Während Napoleons Russlandfeldzug (1812) brannten französische Truppen Dünaburg nieder. Bedingt durch ungünstige klimatische Bedingungen („kleine Eiszeit“) und die ständige Kriegsführung ging der Handel zwischen dem 16. und 18. Jh. stark zurück. Eine gewisse Erholung zeichnete sich, auch aufgrund wirtschaftspolitischer Maßnahmen (Freihandel), in der zweiten Hälfte des 18. Jh. ab.

Im Ersten Weltkrieg bildeten Teile der D. für drei Jahre (1914–17) einen Abschnitt der Ostfront, die die Armeen Russlands, der Habsburgermonarchie und des Deutschen Reiches voneinander schied. Litauen und Kurland waren in deutscher Hand; Livland, Lettgallen und der Oberlauf der D. blieben russisch, bis Riga am 3.9.1917 von den deutschen Truppen erobert wurde. In der Zwischenkriegszeit gehörte der Unterlauf der D. zu Lettland, der Oberlauf zur Sowjetunion. 1940–41 wurde die D. von Sowjettruppen, 1941–44 von deutschen Truppen kontrolliert, und ab 1944 zwischen der lettischen, weißrussischen und russischen Sowjetrepublik geteilt.

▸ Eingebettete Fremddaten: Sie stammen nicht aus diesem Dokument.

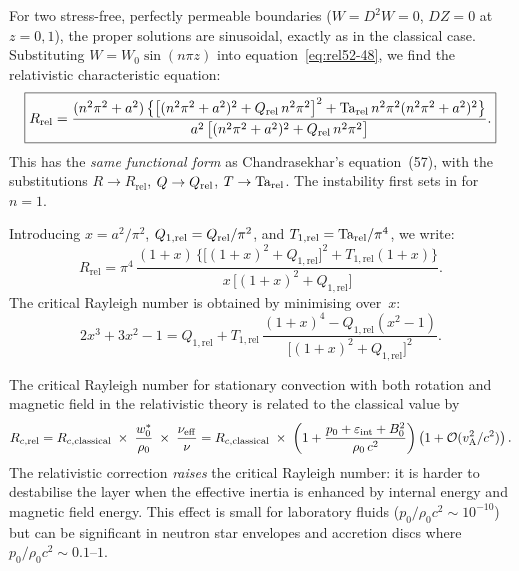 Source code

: For two stress-free, perfectly permeable boundaries ($W = D^{2}W = 0$,
$DZ = 0$ at $z=0,1$), the proper solutions are sinusoidal, exactly
as in the classical case.  Substituting $W = W_{0}\sin(n\pi z)$ into
equation~\eqref{eq:rel52-48}, we find the relativistic characteristic
equation:
\begin{equation}
  \boxed{
  R_{\mathrm{rel}}
  = \frac{(n^{2}\pi^{2}+a^{2})\,
    \bigl\{\bigl[(n^{2}\pi^{2}+a^{2})^{2}
      +\Qrel\,n^{2}\pi^{2}\bigr]^{2}
    +\Tarel\,n^{2}\pi^{2}(n^{2}\pi^{2}+a^{2})^{2}\bigr\}}
    {a^{2}\,\bigl[(n^{2}\pi^{2}+a^{2})^{2}
      +\Qrel\,n^{2}\pi^{2}\bigr]}.
  }
  \label{eq:rel52-57}
\end{equation}
This has the \emph{same functional form} as Chandrasekhar's
equation~(57), with the substitutions $R\to R_{\mathrm{rel}}$,
$Q\to\Qrel$, $T\to\Tarel$.  The instability first sets in for
$n=1$.

Introducing $x = a^{2}/\pi^{2}$,
$Q_{1,\mathrm{rel}} = \Qrel/\pi^{2}$, and
$T_{1,\mathrm{rel}} = \Tarel/\pi^{4}$, we write:
\begin{equation}
  R_{\mathrm{rel}} = \pi^{4}\,\frac{(1+x)\,
    \bigl\{\bigl[(1+x)^{2}+Q_{1,\mathrm{rel}}\bigr]^{2}
    +T_{1,\mathrm{rel}}(1+x)\bigr\}}
    {x\,\bigl[(1+x)^{2}+Q_{1,\mathrm{rel}}\bigr]}.
  \label{eq:rel52-59}
\end{equation}
The critical Rayleigh number is obtained by minimising over~$x$:
\begin{equation}
  2x^{3}+3x^{2}-1
  = Q_{1,\mathrm{rel}}
  + T_{1,\mathrm{rel}}\,
    \frac{(1+x)^{4}-Q_{1,\mathrm{rel}}(x^{2}-1)}
         {\bigl[(1+x)^{2}+Q_{1,\mathrm{rel}}\bigr]^{2}}.
  \label{eq:rel52-61}
\end{equation}

\begin{relcorrection}
The critical Rayleigh number for stationary convection with both
rotation and magnetic field in the relativistic theory is related to
the classical value by
\begin{equation}
  R_{c,\mathrm{rel}}
  = R_{c,\mathrm{classical}}\;\times\;
  \frac{\enthalpy^{*}_{0}}{\rho_{0}}\;\times\;
  \frac{\nu_{\mathrm{eff}}}{\nu}
  = R_{c,\mathrm{classical}}\;\times\;
  \left(1 + \frac{p_{0}+\varepsilon_{\mathrm{int}}+B_{0}^{2}}
                  {\rho_{0}\,c^{2}}\right)
  \left(1 + \order{\vA^{2}/c^{2}}\right).
  \label{eq:rel52-Rc-relation}
\end{equation}
The relativistic correction \emph{raises} the critical Rayleigh number:
it is harder to destabilise the layer when the effective inertia is
enhanced by internal energy and magnetic field energy.  This effect is
small for laboratory fluids ($p_{0}/\rho_{0}c^{2}\sim 10^{-10}$) but
can be significant in neutron star envelopes and accretion discs where
$p_{0}/\rho_{0}c^{2}\sim 0.1$--$1$.
\end{relcorrection}

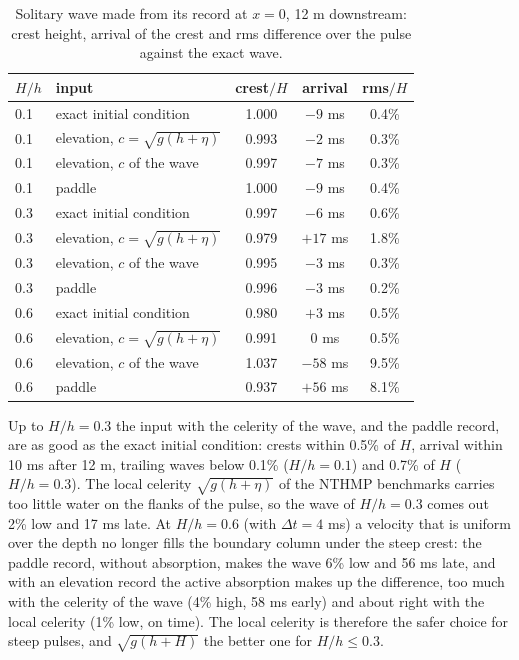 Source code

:\begin{table}[!htbp]
\centering
\caption{Solitary wave made from its record at $x = 0$, 12 m downstream:
crest height, arrival of the crest and rms difference over the pulse
against the exact wave.}
\label{tab:ts}
\small
\begin{tabular}{llccc}
\toprule
$H/h$ & input & crest$/H$ & arrival & rms$/H$ \\
\midrule
0.1 & exact initial condition & 1.000 & $-9$ ms & 0.4\% \\
0.1 & elevation, $c = \sqrt{g(h+\eta)}$ & 0.993 & $-2$ ms & 0.3\% \\
0.1 & elevation, $c$ of the wave & 0.997 & $-7$ ms & 0.3\% \\
0.1 & paddle & 1.000 & $-9$ ms & 0.4\% \\
\midrule
0.3 & exact initial condition & 0.997 & $-6$ ms & 0.6\% \\
0.3 & elevation, $c = \sqrt{g(h+\eta)}$ & 0.979 & $+17$ ms & 1.8\% \\
0.3 & elevation, $c$ of the wave & 0.995 & $-3$ ms & 0.3\% \\
0.3 & paddle & 0.996 & $-3$ ms & 0.2\% \\
\midrule
0.6 & exact initial condition & 0.980 & $+3$ ms & 0.5\% \\
0.6 & elevation, $c = \sqrt{g(h+\eta)}$ & 0.991 & 0 ms & 0.5\% \\
0.6 & elevation, $c$ of the wave & 1.037 & $-58$ ms & 9.5\% \\
0.6 & paddle & 0.937 & $+56$ ms & 8.1\% \\
\bottomrule
\end{tabular}
\end{table}

Up to $H/h = 0.3$ the input with the celerity of the wave, and the paddle
record, are as good as the exact initial condition: crests within 0.5\% of
$H$, arrival within 10 ms after 12 m, trailing waves below 0.1\%
($H/h = 0.1$) and 0.7\% of $H$ ($H/h = 0.3$). The local celerity
$\sqrt{g(h+\eta)}$ of the NTHMP benchmarks carries too little water on the
flanks of the pulse, so the wave of $H/h = 0.3$ comes out 2\% low and 17 ms
late. At $H/h = 0.6$ (with $\Delta t = 4$ ms) a velocity that is uniform
over the depth no longer fills the boundary column under the steep crest:
the paddle record, without absorption, makes the wave 6\% low and 56 ms
late, and with an elevation record the active absorption makes up the
difference, too much with the celerity of the wave (4\% high, 58 ms early)
and about right with the local celerity (1\% low, on time). The local
celerity is therefore the safer choice for steep pulses, and
$\sqrt{g(h+H)}$ the better one for $H/h \le 0.3$.

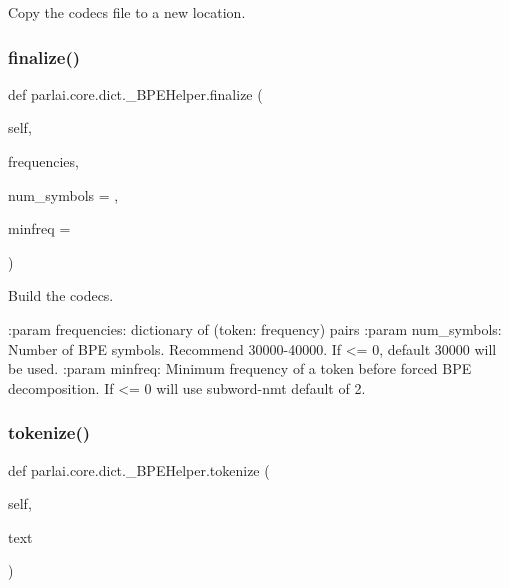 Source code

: \begin{DoxyVerb}Copy the codecs file to a new location.
\end{DoxyVerb}
 \mbox{\label{classparlai_1_1core_1_1dict_1_1__BPEHelper_ae93cf51522695ac3f45fc19eee94f64c}} 
\subsubsection{\texorpdfstring{finalize()}{finalize()}}
{\footnotesize\ttfamily def parlai.\+core.\+dict.\+\_\+\+B\+P\+E\+Helper.\+finalize (\begin{DoxyParamCaption}\item[{}]{self,  }\item[{}]{frequencies,  }\item[{}]{num\+\_\+symbols = {},  }\item[{}]{minfreq = {} }\end{DoxyParamCaption})}

\begin{DoxyVerb}Build the codecs.

:param frequencies:
    dictionary of (token: frequency) pairs
:param num_symbols:
    Number of BPE symbols. Recommend 30000-40000.  If <= 0, default
    30000 will be used.
:param minfreq:
    Minimum frequency of a token before forced BPE decomposition. If <=
    0 will use subword-nmt default of 2.
\end{DoxyVerb}
 \mbox{\label{classparlai_1_1core_1_1dict_1_1__BPEHelper_a1492c4bca01a00536eef0e3cc15f134b}} 
\subsubsection{\texorpdfstring{tokenize()}{tokenize()}}
{\footnotesize\ttfamily def parlai.\+core.\+dict.\+\_\+\+B\+P\+E\+Helper.\+tokenize (\begin{DoxyParamCaption}\item[{}]{self,  }\item[{}]{text }\end{DoxyParamCaption})}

Die Industrialisierung des 19. und 20. Jh. veränderte das Gesicht des Flusses. In den 1840er Jahren begannen die ersten Eindeichungen. Fabriken entstanden, die die Wasserqualität mehr und mehr beeinträchtigten. Die in den 1860er Jahren gebaute Eisenbahn veränderte den Flusshandel nachhaltig. Das erste Wasserkraftwerk wurde ab 1938 in Ķegums errichtet, zwei weitere folgten in den 1960er bis 1980er Jahren. In der lettischen Literatur gilt die D. seit dem 19. Jh. als „Schicksalsfluss“ und „Mutter der Flüsse“, die den Gang der Volksgeschichte beeinflusst hat. Der Geschichte der D. ist in Salaspils ein eigenes Museum, das Düna-Museum (lett. Daugavas muzejs), gewidmet.

Sapunov A. 1893: Reka Zapadnaja Dvina. Istoriko-geografičeskij obzor. Vitebsk. Löwis of Menar K. v. 1910: Die Düna. Von der Ogermündung bis Riga und der Badeort Baldohn. Ein topographisch-historischer Führer. Riga (Reprint Hannover 1979). Zilgalvis J. 1998: Daugavas muižas. 18. gs.–20. gs. sākums. Rīga.